§ **PROBLEM DESCRIPTION**: The listing below is to be reproduced in full, character for character.

§ **RECORDS TO USE**:
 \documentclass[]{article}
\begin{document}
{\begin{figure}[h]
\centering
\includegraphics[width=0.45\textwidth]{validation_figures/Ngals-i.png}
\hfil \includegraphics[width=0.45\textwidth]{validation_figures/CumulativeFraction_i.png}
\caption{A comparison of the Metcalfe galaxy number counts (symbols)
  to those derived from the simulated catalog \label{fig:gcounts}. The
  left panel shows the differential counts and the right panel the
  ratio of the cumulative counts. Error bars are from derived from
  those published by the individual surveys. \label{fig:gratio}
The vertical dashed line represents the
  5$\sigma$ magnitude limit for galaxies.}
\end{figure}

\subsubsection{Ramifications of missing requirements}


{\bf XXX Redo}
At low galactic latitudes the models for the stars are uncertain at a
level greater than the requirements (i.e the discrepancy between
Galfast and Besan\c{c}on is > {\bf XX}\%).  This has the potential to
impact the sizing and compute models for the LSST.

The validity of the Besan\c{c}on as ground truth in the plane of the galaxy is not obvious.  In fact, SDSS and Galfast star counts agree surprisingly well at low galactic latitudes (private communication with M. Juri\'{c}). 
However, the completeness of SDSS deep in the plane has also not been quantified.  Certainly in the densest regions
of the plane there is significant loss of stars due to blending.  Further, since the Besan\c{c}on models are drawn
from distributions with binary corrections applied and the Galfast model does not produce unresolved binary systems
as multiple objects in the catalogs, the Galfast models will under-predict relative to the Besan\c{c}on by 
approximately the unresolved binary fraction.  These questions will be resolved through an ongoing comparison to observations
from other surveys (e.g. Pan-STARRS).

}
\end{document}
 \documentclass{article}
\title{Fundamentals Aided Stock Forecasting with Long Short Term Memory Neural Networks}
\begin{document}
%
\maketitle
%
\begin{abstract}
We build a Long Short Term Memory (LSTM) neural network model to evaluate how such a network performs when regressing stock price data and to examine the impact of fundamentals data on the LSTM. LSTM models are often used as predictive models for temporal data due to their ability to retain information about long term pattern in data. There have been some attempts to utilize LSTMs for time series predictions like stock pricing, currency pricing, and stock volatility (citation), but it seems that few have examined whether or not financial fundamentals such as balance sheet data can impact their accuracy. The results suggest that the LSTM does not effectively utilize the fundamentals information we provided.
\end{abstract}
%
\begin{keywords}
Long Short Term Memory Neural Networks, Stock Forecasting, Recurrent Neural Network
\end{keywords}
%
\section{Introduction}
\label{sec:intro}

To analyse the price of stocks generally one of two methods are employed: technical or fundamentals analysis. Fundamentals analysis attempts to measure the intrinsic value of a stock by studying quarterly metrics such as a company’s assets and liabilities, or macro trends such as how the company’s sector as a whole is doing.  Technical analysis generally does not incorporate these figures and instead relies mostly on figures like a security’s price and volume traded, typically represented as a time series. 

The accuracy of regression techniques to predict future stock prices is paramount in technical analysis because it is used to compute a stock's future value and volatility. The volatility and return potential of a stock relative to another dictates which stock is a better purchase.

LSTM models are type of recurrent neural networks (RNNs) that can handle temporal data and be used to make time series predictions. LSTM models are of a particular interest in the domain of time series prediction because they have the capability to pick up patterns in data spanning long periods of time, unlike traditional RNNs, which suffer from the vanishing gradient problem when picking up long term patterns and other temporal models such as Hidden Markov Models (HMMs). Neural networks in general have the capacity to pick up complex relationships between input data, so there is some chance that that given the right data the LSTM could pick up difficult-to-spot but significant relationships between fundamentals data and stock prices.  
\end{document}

§ **RESPONSE BELOW**:
 \documentclass[]{article}
\begin{document}
{\begin{figure}[h]
\centering
\includegraphics[width=0.45\textwidth]{validation_figures/Ngals-i.png}
\hfil \includegraphics[width=0.45\textwidth]{validation_figures/CumulativeFraction_i.png}
\caption{A comparison of the Metcalfe galaxy number counts (symbols)
  to those derived from the simulated catalog \label{fig:gcounts}. The
  left panel shows the differential counts and the right panel the
  ratio of the cumulative counts. Error bars are from derived from
  those published by the individual surveys. \label{fig:gratio}
The vertical dashed line represents the
  5$\sigma$ magnitude limit for galaxies.}
\end{figure}

\subsubsection{Ramifications of missing requirements}


{\bf XXX Redo}
At low galactic latitudes the models for the stars are uncertain at a
level greater than the requirements (i.e the discrepancy between
Galfast and Besan\c{c}on is > {\bf XX}\%).  This has the potential to
impact the sizing and compute models for the LSST.

The validity of the Besan\c{c}on as ground truth in the plane of the galaxy is not obvious.  In fact, SDSS and Galfast star counts agree surprisingly well at low galactic latitudes (private communication with M. Juri\'{c}). 
However, the completeness of SDSS deep in the plane has also not been quantified.  Certainly in the densest regions
of the plane there is significant loss of stars due to blending.  Further, since the Besan\c{c}on models are drawn
from distributions with binary corrections applied and the Galfast model does not produce unresolved binary systems
as multiple objects in the catalogs, the Galfast models will under-predict relative to the Besan\c{c}on by 
approximately the unresolved binary fraction.  These questions will be resolved through an ongoing comparison to observations
from other surveys (e.g. Pan-STARRS).

}
\end{document}
 \documentclass{article}
\title{Fundamentals Aided Stock Forecasting with Long Short Term Memory Neural Networks}
\begin{document}
%
\maketitle
%
\begin{abstract}
We build a Long Short Term Memory (LSTM) neural network model to evaluate how such a network performs when regressing stock price data and to examine the impact of fundamentals data on the LSTM. LSTM models are often used as predictive models for temporal data due to their ability to retain information about long term pattern in data. There have been some attempts to utilize LSTMs for time series predictions like stock pricing, currency pricing, and stock volatility (citation), but it seems that few have examined whether or not financial fundamentals such as balance sheet data can impact their accuracy. The results suggest that the LSTM does not effectively utilize the fundamentals information we provided.
\end{abstract}
%
\begin{keywords}
Long Short Term Memory Neural Networks, Stock Forecasting, Recurrent Neural Network
\end{keywords}
%
\section{Introduction}
\label{sec:intro}

To analyse the price of stocks generally one of two methods are employed: technical or fundamentals analysis. Fundamentals analysis attempts to measure the intrinsic value of a stock by studying quarterly metrics such as a company’s assets and liabilities, or macro trends such as how the company’s sector as a whole is doing.  Technical analysis generally does not incorporate these figures and instead relies mostly on figures like a security’s price and volume traded, typically represented as a time series. 

The accuracy of regression techniques to predict future stock prices is paramount in technical analysis because it is used to compute a stock's future value and volatility. The volatility and return potential of a stock relative to another dictates which stock is a better purchase.

LSTM models are type of recurrent neural networks (RNNs) that can handle temporal data and be used to make time series predictions. LSTM models are of a particular interest in the domain of time series prediction because they have the capability to pick up patterns in data spanning long periods of time, unlike traditional RNNs, which suffer from the vanishing gradient problem when picking up long term patterns and other temporal models such as Hidden Markov Models (HMMs). Neural networks in general have the capacity to pick up complex relationships between input data, so there is some chance that that given the right data the LSTM could pick up difficult-to-spot but significant relationships between fundamentals data and stock prices.  
\end{document}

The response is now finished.